- _EXERCISE REQUIREMENTS_: In the data below, the answer is the run of lines from the line containing "## Eliminar un producto" through the line containing "Para eliminar un", both included; print it exactly and nothing else.

- _PROVIDED INFORMATION_:

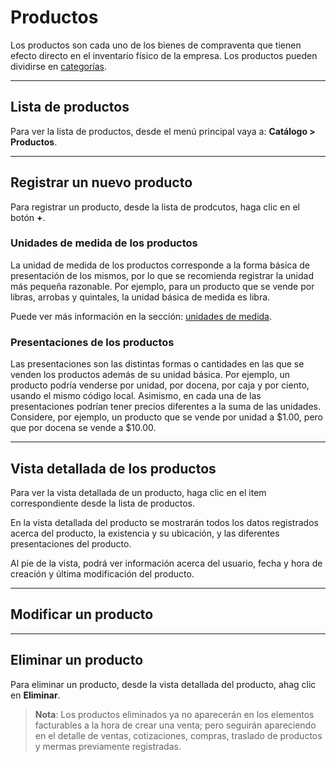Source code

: # Productos

Los productos son cada uno de los bienes de compraventa que tienen efecto directo en el inventario físico de la empresa. Los productos pueden dividirse en [categorías](categorias.md).

---

## Lista de productos

Para ver la lista de productos, desde el menú principal vaya a: **Catálogo > Productos**.

---

## Registrar un nuevo producto

Para registrar un producto, desde la lista de prodcutos, haga clic en el botón **+**.

### Unidades de medida de los productos

La unidad de medida de los productos corresponde a la forma básica de presentación de los mismos, por lo que se recomienda registrar la unidad más pequeña razonable. Por ejemplo, para un producto que se vende por libras, arrobas y quintales, la unidad básica de medida es libra.

Puede ver más información en la sección: [unidades de medida](./unidades-de-medida.md).

### Presentaciones de los productos

Las presentaciones son las distintas formas o cantidades en las que se venden los productos además de su unidad básica. Por ejemplo, un producto podría venderse por unidad, por docena, por caja y por ciento, usando el mismo código local. Asimismo, en cada una de las presentaciones podrían tener precios diferentes a la suma de las unidades. Considere, por ejemplo, un producto que se vende por unidad a \$1.00, pero que por docena se vende a \$10.00.

---

## Vista detallada de los productos

Para ver la vista detallada de un producto, haga clic en el item correspondiente desde la lista de productos.

En la vista detallada del producto se mostrarán todos los datos registrados acerca del producto, la existencia y su ubicación, y las diferentes presentaciones del producto.

Al pie de la vista, podrá ver información acerca del usuario, fecha y hora de creación y última modificación del producto.

---

## Modificar un producto

---

## Eliminar un producto

Para eliminar un producto, desde la vista detallada del producto, ahag clic en **Eliminar**.

> **Nota**: Los productos eliminados ya no aparecerán en los elementos facturables a la hora de crear una venta; pero seguirán apareciendo en el detalle de ventas, cotizaciones, compras, traslado de productos y mermas previamente registradas.
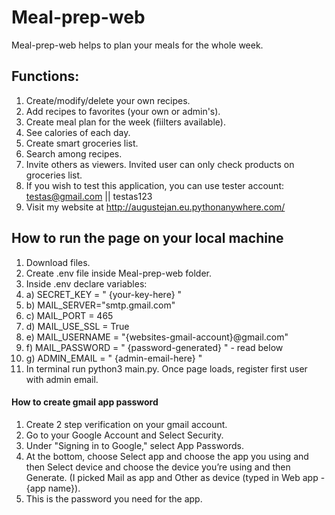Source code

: # Meal-prep-web

Meal-prep-web helps to plan your meals for the whole week.

## Functions:
1. Create/modify/delete your own recipes.
2. Add recipes to favorites (your own or admin's).
3. Create meal plan for the week (fiilters available).
5. See calories of each day.
6. Create smart groceries list.
7. Search among recipes.
8. Invite others as viewers. Invited user can only check products on groceries list.
9. If you wish to test this application, you can use tester account: testas@gmail.com || testas123
10. Visit my website at http://augustejan.eu.pythonanywhere.com/

## How to run the page on your local machine
1. Download files.
2. Create .env file inside Meal-prep-web folder. 
3. Inside .env declare variables:
4. a) SECRET_KEY = " {your-key-here} "
5. b) MAIL_SERVER="smtp.gmail.com"
6. c) MAIL_PORT = 465
7. d) MAIL_USE_SSL = True
8. e) MAIL_USERNAME = "{websites-gmail-account}@gmail.com"
9. f) MAIL_PASSWORD = " {password-generated} " - read below
10. g) ADMIN_EMAIL = " {admin-email-here} "
11. In terminal run python3 main.py. Once page loads, register first user with admin email.

#### How to create gmail app password
1. Create 2 step verification on your gmail account.
2. Go to your Google Account and Select Security.
3. Under "Signing in to Google," select App Passwords.
4. At the bottom, choose Select app and choose the app you using and then Select device and choose the device you’re using and then Generate. (I picked Mail as app and Other as device (typed in Web app - {app name}).
5. This is the password you need for the app.



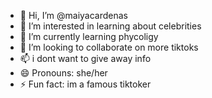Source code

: - 👋 Hi, I’m @maiyacardenas
- 👀 I’m interested in learning about celebrities 
- 🌱 I’m currently learning phycoligy
- 💞️ I’m looking to collaborate on more tiktoks
- 📫 i dont want to give away info
- 😄 Pronouns: she/her
- ⚡ Fun fact: im a famous tiktoker

<!---
maiyacardenas/maiyacardenas is a ✨ special ✨ repository because its `README.md` (this file) appears on your GitHub profile.
You can click the Preview link to take a look at your changes.
--->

- _TASK OUTPUT_:
## Eliminar un producto

Para eliminar un producto, desde la vista detallada del producto, ahag clic en **Eliminar**.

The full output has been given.